Source texts of formatted documents:

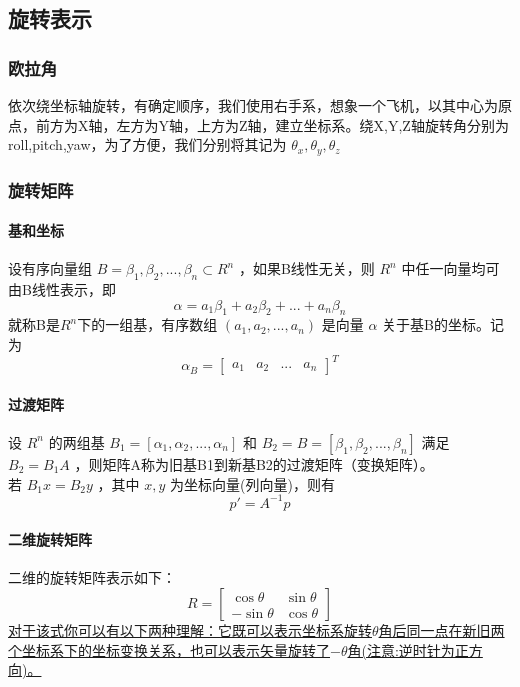 \documentclass{ctexart}
\begin{document}
	\subsection{旋转表示}
	\subsubsection{欧拉角}
	依次绕坐标轴旋转，有确定顺序，我们使用右手系，想象一个飞机，以其中心为原点，前方为X轴，左方为Y轴，上方为Z轴，建立坐标系。绕X,Y,Z轴旋转角分别为roll,pitch,yaw，为了方便，我们分别将其记为 $ \theta_x,\theta_y,\theta_z $
	\subsubsection{旋转矩阵}
	\paragraph{基和坐标}
	设有序向量组 $B={\beta_1,\beta_2,...,\beta_n} \subset R^n$ ，如果B线性无关，则 $R^n$ 中任一向量均可由B线性表示，即
	\begin{equation}
	\alpha=a_1 \beta_1 + a_2 \beta_2 + ... + a_n \beta_n
	\end{equation}
	就称B是$R^n$下的一组基，有序数组 $(a_1,a_2,...,a_n)$ 是向量 $\alpha$ 关于基B的坐标。记为
	\begin{equation}
	\alpha_B =
	\begin{bmatrix}
	a_1 & a_2 & ... & a_n
	\end{bmatrix}^T
	\end{equation}
	\paragraph{过渡矩阵}
	设 $R^n$ 的两组基 $B_1=[\alpha_1,\alpha_2,...,\alpha_n]$ 和 $B_2=B=[\beta_1,\beta_2,...,\beta_n]$ 满足 $B_2 = B_1 A$ ，则矩阵A称为旧基B1到新基B2的过渡矩阵（变换矩阵）。
	\\
	若 $B_1 x = B_2 y$ ，其中 $x,y$ 为坐标向量(列向量)，则有
	\begin{equation}
	p' = A^{-1} p
	\end{equation}
	\paragraph{二维旋转矩阵}
	二维的旋转矩阵表示如下：
	\begin{equation}
	R =
	\begin{bmatrix}
	\cos \theta & \sin \theta \\
	-\sin \theta & \cos \theta
	\end{bmatrix}
	\end{equation}
	\uline{对于该式你可以有以下两种理解：它既可以表示坐标系旋转$\theta$角后同一点在新旧两个坐标系下的坐标变换关系，也可以表示矢量旋转了$-\theta$角(注意:逆时针为正方向)。}
\end{document}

How to complete this task:
Every line above should be printed again word for word, without its pictures.

Task response:
 \documentclass{ctexart}
\begin{document}
	\subsection{旋转表示}
	\subsubsection{欧拉角}
	依次绕坐标轴旋转，有确定顺序，我们使用右手系，想象一个飞机，以其中心为原点，前方为X轴，左方为Y轴，上方为Z轴，建立坐标系。绕X,Y,Z轴旋转角分别为roll,pitch,yaw，为了方便，我们分别将其记为 $ \theta_x,\theta_y,\theta_z $
	\subsubsection{旋转矩阵}
	\paragraph{基和坐标}
	设有序向量组 $B={\beta_1,\beta_2,...,\beta_n} \subset R^n$ ，如果B线性无关，则 $R^n$ 中任一向量均可由B线性表示，即
	\begin{equation}
	\alpha=a_1 \beta_1 + a_2 \beta_2 + ... + a_n \beta_n
	\end{equation}
	就称B是$R^n$下的一组基，有序数组 $(a_1,a_2,...,a_n)$ 是向量 $\alpha$ 关于基B的坐标。记为
	\begin{equation}
	\alpha_B =
	\begin{bmatrix}
	a_1 & a_2 & ... & a_n
	\end{bmatrix}^T
	\end{equation}
	\paragraph{过渡矩阵}
	设 $R^n$ 的两组基 $B_1=[\alpha_1,\alpha_2,...,\alpha_n]$ 和 $B_2=B=[\beta_1,\beta_2,...,\beta_n]$ 满足 $B_2 = B_1 A$ ，则矩阵A称为旧基B1到新基B2的过渡矩阵（变换矩阵）。
	\\
	若 $B_1 x = B_2 y$ ，其中 $x,y$ 为坐标向量(列向量)，则有
	\begin{equation}
	p' = A^{-1} p
	\end{equation}
	\paragraph{二维旋转矩阵}
	二维的旋转矩阵表示如下：
	\begin{equation}
	R =
	\begin{bmatrix}
	\cos \theta & \sin \theta \\
	-\sin \theta & \cos \theta
	\end{bmatrix}
	\end{equation}
	\uline{对于该式你可以有以下两种理解：它既可以表示坐标系旋转$\theta$角后同一点在新旧两个坐标系下的坐标变换关系，也可以表示矢量旋转了$-\theta$角(注意:逆时针为正方向)。}
\end{document}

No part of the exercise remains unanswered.